Information shown:
------------------------------

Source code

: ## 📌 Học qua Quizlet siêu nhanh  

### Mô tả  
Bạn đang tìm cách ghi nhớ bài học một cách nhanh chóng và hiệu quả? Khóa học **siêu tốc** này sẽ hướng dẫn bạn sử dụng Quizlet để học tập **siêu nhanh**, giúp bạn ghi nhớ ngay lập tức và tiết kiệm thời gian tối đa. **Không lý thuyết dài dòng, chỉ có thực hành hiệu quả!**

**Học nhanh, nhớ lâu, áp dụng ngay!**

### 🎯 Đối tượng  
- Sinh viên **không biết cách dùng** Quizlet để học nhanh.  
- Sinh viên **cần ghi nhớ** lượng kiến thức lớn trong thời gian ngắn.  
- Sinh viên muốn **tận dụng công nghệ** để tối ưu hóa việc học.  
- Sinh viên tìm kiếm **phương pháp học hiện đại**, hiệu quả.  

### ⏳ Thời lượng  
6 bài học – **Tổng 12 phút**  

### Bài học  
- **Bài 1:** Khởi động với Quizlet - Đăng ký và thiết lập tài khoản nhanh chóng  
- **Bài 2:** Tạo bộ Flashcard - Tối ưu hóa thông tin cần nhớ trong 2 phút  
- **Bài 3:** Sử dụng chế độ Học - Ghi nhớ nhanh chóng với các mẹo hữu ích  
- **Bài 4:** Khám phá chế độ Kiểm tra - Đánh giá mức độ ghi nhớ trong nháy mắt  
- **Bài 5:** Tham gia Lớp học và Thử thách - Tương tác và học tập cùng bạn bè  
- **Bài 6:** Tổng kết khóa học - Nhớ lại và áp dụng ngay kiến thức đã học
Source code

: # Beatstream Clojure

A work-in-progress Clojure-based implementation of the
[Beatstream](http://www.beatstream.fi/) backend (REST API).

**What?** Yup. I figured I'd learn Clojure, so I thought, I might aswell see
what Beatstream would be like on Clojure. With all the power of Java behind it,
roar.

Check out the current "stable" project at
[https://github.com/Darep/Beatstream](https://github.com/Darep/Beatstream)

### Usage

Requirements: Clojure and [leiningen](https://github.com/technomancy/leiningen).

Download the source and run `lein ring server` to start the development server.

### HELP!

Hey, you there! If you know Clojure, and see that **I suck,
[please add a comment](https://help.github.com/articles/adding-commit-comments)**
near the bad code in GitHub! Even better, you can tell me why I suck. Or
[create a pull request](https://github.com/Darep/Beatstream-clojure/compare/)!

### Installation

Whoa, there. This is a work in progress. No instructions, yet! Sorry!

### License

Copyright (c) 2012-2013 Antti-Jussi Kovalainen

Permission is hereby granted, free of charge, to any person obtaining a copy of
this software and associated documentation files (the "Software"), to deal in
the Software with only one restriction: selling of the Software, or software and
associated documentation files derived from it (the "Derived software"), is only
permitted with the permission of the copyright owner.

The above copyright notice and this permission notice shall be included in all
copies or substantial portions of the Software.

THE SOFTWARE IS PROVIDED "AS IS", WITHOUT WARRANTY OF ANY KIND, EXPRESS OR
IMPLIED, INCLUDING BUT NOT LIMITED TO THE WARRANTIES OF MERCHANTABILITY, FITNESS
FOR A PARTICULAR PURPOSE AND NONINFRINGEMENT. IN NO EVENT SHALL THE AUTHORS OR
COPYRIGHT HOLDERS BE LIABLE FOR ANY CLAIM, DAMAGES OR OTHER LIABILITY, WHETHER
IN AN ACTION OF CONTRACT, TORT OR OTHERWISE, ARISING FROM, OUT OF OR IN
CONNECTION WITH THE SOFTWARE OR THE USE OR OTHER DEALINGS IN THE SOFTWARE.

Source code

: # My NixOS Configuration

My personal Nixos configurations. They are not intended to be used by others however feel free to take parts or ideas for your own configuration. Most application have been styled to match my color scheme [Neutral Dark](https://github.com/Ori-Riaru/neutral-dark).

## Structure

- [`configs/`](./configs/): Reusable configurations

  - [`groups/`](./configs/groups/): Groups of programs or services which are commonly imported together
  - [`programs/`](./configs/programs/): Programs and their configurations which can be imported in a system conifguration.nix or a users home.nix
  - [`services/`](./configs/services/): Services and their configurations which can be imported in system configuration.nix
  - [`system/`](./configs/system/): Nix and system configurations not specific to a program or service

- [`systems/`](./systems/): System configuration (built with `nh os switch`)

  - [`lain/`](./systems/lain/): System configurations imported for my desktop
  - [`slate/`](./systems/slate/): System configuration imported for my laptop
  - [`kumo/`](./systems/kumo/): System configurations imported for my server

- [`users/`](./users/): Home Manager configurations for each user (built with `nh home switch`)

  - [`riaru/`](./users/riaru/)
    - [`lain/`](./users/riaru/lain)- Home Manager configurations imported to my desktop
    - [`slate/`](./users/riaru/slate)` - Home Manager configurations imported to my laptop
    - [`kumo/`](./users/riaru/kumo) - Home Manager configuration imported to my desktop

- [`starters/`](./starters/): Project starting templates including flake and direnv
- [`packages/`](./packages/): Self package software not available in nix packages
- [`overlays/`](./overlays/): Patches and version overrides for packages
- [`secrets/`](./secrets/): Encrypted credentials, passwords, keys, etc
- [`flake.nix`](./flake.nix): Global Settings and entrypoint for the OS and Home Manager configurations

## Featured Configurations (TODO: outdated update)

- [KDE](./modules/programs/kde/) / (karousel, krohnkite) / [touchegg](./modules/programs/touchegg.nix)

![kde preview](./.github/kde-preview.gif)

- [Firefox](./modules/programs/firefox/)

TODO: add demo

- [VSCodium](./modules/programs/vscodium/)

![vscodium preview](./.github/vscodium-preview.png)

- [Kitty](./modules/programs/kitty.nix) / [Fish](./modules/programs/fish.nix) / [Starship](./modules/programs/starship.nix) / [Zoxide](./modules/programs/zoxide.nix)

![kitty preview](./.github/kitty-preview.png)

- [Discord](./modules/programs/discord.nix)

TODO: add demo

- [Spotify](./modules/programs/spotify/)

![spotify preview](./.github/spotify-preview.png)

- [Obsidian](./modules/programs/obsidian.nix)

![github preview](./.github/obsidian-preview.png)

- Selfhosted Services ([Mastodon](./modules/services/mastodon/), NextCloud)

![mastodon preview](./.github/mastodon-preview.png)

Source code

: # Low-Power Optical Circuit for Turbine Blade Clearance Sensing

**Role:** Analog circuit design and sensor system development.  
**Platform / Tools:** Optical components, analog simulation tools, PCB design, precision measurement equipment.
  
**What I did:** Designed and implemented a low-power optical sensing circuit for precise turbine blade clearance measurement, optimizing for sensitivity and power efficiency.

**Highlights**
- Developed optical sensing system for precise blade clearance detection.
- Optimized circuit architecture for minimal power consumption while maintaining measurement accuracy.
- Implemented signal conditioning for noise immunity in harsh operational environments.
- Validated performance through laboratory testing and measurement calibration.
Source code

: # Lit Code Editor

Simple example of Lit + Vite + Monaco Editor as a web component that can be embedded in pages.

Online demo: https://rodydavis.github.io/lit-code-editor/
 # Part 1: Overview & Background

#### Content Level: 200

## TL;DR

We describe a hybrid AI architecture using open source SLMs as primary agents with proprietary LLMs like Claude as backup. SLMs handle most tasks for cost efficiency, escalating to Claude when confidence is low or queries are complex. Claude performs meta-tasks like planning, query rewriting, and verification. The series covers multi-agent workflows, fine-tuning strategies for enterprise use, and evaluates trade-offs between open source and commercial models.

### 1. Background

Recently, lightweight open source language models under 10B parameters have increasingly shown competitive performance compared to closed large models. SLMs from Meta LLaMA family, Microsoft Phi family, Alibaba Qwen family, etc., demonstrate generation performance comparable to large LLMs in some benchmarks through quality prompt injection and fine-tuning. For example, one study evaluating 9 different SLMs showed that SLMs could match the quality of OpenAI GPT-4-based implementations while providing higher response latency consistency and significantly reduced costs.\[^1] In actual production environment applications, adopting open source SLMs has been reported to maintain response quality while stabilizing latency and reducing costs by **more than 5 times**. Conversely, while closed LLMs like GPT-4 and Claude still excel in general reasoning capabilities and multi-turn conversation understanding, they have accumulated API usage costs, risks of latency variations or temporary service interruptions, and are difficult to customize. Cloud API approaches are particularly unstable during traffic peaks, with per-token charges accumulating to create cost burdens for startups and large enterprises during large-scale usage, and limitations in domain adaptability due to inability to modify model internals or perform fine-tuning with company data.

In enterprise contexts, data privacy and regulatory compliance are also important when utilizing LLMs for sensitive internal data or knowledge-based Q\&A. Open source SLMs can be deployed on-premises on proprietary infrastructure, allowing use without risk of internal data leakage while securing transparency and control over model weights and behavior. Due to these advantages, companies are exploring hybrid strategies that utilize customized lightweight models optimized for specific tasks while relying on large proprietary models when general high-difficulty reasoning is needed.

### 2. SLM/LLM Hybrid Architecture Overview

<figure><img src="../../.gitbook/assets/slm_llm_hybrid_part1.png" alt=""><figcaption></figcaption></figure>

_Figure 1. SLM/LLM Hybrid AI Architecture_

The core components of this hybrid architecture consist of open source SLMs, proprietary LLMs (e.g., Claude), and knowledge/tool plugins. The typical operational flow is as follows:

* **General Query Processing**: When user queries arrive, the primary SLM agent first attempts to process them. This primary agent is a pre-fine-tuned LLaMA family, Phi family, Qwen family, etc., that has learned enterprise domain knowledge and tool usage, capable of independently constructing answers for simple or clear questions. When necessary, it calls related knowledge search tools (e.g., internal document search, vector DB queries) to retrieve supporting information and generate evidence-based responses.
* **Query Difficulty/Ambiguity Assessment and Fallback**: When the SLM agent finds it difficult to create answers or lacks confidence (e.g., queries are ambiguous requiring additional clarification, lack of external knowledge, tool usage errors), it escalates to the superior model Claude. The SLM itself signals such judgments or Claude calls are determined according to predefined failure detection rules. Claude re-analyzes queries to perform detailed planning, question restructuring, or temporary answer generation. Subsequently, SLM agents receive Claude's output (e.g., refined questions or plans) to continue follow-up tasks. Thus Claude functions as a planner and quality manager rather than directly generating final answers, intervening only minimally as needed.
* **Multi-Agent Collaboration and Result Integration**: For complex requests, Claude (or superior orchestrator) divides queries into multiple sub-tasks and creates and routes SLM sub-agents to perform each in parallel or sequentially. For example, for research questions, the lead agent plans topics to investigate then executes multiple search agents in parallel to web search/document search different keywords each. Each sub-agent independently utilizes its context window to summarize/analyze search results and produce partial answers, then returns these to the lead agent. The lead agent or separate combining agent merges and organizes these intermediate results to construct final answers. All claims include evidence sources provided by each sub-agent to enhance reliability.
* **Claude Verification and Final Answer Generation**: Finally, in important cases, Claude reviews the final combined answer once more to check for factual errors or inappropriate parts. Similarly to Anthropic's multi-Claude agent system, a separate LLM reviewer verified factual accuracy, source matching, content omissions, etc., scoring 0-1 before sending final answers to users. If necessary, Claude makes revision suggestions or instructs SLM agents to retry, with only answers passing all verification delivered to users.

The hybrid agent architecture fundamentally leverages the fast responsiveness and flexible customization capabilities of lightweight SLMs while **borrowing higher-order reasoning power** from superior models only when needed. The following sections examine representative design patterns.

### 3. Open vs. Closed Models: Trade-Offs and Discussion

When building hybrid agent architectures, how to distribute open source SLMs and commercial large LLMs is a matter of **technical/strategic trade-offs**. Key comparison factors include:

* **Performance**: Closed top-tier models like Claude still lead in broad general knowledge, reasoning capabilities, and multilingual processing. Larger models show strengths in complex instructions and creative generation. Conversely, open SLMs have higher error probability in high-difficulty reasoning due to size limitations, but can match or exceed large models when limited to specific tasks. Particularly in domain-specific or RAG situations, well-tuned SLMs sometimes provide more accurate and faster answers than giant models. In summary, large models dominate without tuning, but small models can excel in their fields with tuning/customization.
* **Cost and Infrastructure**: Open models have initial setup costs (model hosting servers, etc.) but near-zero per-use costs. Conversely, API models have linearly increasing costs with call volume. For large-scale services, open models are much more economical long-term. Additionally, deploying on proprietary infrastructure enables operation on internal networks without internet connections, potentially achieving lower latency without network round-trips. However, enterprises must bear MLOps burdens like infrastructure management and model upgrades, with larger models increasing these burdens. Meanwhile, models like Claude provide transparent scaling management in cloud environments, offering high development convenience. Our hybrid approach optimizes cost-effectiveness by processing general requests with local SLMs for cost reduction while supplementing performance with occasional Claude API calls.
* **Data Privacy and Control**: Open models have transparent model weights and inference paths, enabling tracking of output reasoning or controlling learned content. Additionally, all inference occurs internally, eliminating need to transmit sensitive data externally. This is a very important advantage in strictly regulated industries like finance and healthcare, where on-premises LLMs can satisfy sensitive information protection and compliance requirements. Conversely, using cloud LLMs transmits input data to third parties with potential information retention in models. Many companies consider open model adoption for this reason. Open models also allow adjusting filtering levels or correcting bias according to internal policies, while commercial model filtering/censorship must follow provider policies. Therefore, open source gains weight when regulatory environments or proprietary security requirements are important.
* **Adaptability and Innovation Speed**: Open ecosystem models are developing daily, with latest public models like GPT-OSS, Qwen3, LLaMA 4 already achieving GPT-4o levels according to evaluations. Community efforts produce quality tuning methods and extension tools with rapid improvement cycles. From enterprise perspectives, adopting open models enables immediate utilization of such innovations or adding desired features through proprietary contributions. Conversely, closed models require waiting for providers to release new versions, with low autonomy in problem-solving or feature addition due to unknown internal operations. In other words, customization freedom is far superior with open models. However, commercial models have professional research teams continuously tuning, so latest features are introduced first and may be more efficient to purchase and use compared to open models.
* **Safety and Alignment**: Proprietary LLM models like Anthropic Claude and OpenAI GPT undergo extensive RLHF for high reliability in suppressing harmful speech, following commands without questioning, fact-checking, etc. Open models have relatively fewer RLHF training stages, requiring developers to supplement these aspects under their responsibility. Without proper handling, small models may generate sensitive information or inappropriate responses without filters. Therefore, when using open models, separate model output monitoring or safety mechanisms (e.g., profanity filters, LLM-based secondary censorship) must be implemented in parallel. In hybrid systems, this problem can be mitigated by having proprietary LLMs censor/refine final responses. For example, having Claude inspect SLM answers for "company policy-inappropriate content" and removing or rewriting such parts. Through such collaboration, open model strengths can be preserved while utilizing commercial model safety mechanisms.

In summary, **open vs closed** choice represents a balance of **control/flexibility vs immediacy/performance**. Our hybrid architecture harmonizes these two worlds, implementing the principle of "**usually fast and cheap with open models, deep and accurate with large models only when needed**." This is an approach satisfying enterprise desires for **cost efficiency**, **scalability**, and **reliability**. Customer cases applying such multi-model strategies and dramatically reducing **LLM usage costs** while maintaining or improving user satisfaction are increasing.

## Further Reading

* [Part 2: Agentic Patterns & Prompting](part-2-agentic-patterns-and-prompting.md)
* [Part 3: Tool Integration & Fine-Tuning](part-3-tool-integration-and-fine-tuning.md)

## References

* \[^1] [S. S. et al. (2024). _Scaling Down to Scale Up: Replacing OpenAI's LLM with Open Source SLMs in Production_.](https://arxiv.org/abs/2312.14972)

------------------------------

About this exercise: Nothing but the lines holding the word "viên" should be returned from the listing above.

Answer to the exercise:
- Sinh viên **không biết cách dùng** Quizlet để học nhanh.  
- Sinh viên **cần ghi nhớ** lượng kiến thức lớn trong thời gian ngắn.  
- Sinh viên muốn **tận dụng công nghệ** để tối ưu hóa việc học.  
- Sinh viên tìm kiếm **phương pháp học hiện đại**, hiệu quả.  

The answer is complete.